Why is it worth it to you to take risks and push yourself outside your comfort zone?
“The moments where I’ve been the most proud of myself/satisfied with my life usually occurred as a result of me doing something that scared me. I’m also pretty intent in creating for myself as many different life experiences as possible now so I have things to look back on if my health changes or my abilities to do things like that changes. I think for older me, the times where I pushed myself out of my comfort zone will be a lot more meaningful and satisfying to reflect back on than the times I followed the life prescribed to me and stayed in my status quo.”
“It feels very important to take risks and push myself outside of my comfort zone in order to gain a wider perspective in this globalized world. It’s important to put ourselves in unfamiliar situations so we can learn, grow and come closer to the realization of the ultimate purpose of life.”
“I don’t want to live a life filled with ‘what ifs.’ I want to leave it all on the playing field and not have to wonder what was left that I could have given.”
“There are many risks in pushing yourself out of your comfort zone. But you won’t grow if you don’t push yourself. I learned this phrase a year ago and keep using it as a mantra: There’s no growth in the comfort zone.

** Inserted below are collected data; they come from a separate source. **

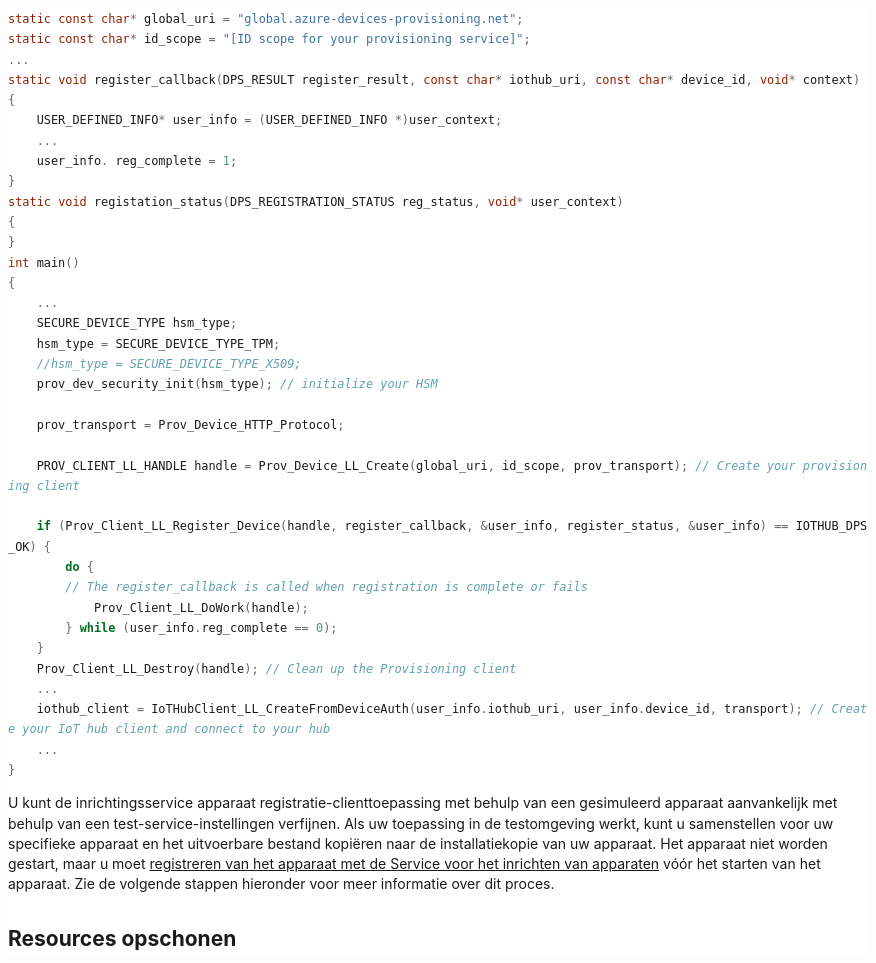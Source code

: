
 ```C
static const char* global_uri = "global.azure-devices-provisioning.net";
static const char* id_scope = "[ID scope for your provisioning service]";
...
static void register_callback(DPS_RESULT register_result, const char* iothub_uri, const char* device_id, void* context)
{
    USER_DEFINED_INFO* user_info = (USER_DEFINED_INFO *)user_context;
    ...
    user_info. reg_complete = 1;
}
static void registation_status(DPS_REGISTRATION_STATUS reg_status, void* user_context)
{
}
int main()
{
    ...
    SECURE_DEVICE_TYPE hsm_type;
    hsm_type = SECURE_DEVICE_TYPE_TPM;
    //hsm_type = SECURE_DEVICE_TYPE_X509;
    prov_dev_security_init(hsm_type); // initialize your HSM 

    prov_transport = Prov_Device_HTTP_Protocol;
    
    PROV_CLIENT_LL_HANDLE handle = Prov_Device_LL_Create(global_uri, id_scope, prov_transport); // Create your provisioning client

    if (Prov_Client_LL_Register_Device(handle, register_callback, &user_info, register_status, &user_info) == IOTHUB_DPS_OK) {
        do {
        // The register_callback is called when registration is complete or fails
            Prov_Client_LL_DoWork(handle);
        } while (user_info.reg_complete == 0);
    }
    Prov_Client_LL_Destroy(handle); // Clean up the Provisioning client
    ...
    iothub_client = IoTHubClient_LL_CreateFromDeviceAuth(user_info.iothub_uri, user_info.device_id, transport); // Create your IoT hub client and connect to your hub
    ...
}
```

U kunt de inrichtingsservice apparaat registratie-clienttoepassing met behulp van een gesimuleerd apparaat aanvankelijk met behulp van een test-service-instellingen verfijnen. Als uw toepassing in de testomgeving werkt, kunt u samenstellen voor uw specifieke apparaat en het uitvoerbare bestand kopiëren naar de installatiekopie van uw apparaat. Het apparaat niet worden gestart, maar u moet [registreren van het apparaat met de Service voor het inrichten van apparaten](./tutorial-provision-device-to-hub.md#enrolldevice) vóór het starten van het apparaat. Zie de volgende stappen hieronder voor meer informatie over dit proces. 

## <a name="clean-up-resources"></a>Resources opschonen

I truly believe that you must take risks to push yourself and learn. Making mistakes is only human and a way for us to learn. It’s scary, but taking risks will only make us stronger.”
“First of all, let me say that I’m not a big risk-taker or very keen on going outside of my comfort zone in the first place, but even homebodies like me need little thrills! Risks are worth it to me because I gain experience from them. Whether it’s a good experience or a bad one, I know I will learn something from it. It’s important to take a leap now and then to avoid getting stuck in a rut, to discover more about myself and to try something new. It might take a little persuasion, but I tend to enjoy small adventures once I’m out there!”
“I’ve been really trying to push myself outside of my comfort zone and it’s been rewarding, both in my social life and in my work life. It definitely has opened a lot of new doors for me in the last year!”
“That’s the only time I ever see myself grow as a person. I’m not going to expand my mind or make change by doing what’s comfortable and safe.”
“You only get one shot at life. I think Jews are acutely, sometimes painfully, aware of that fact. You can spend it playing it safe and doing what is expected of you, or you can take risks and push yourself to accomplish things you didn’t know you could. I don’t want to look back in 20, 30, 50 years and wonder, ‘What if?’”
I just got back from a long trip abroad. There’s something about being in a new place that makes you confront yourself. Maybe it’s because in the unfamiliar, the only thing you know (even if it’s only a little) is yourself. Questions I had been pushing away for months resurfaced: What’s making me unhappy? Why? What do I think is missing? What am I doing to contribute to my unhappiness and this sense of being unfulfilled? What am I getting out of this artificial complacency? Is how I feel worth not being honest with myself?
I realized I hadn’t been holding myself back from answering these questions; I had been running away from them. In 5780, I’m going to make myself answer them, no matter how painful it will inevitably be.
In the words of one of my favorite college professors, “When you open yourself up to the world, the world opens up for you.” Go somewhere new, somewhere completely out of your element and you’ll find the difficult questions (and their answers) present themselves. New situations force us to think about our place in them. Dare yourself to say “yes” to new experiences. That’s the only way to grow.
What are you going to do this year to live life on the perimeter of your comfort zone?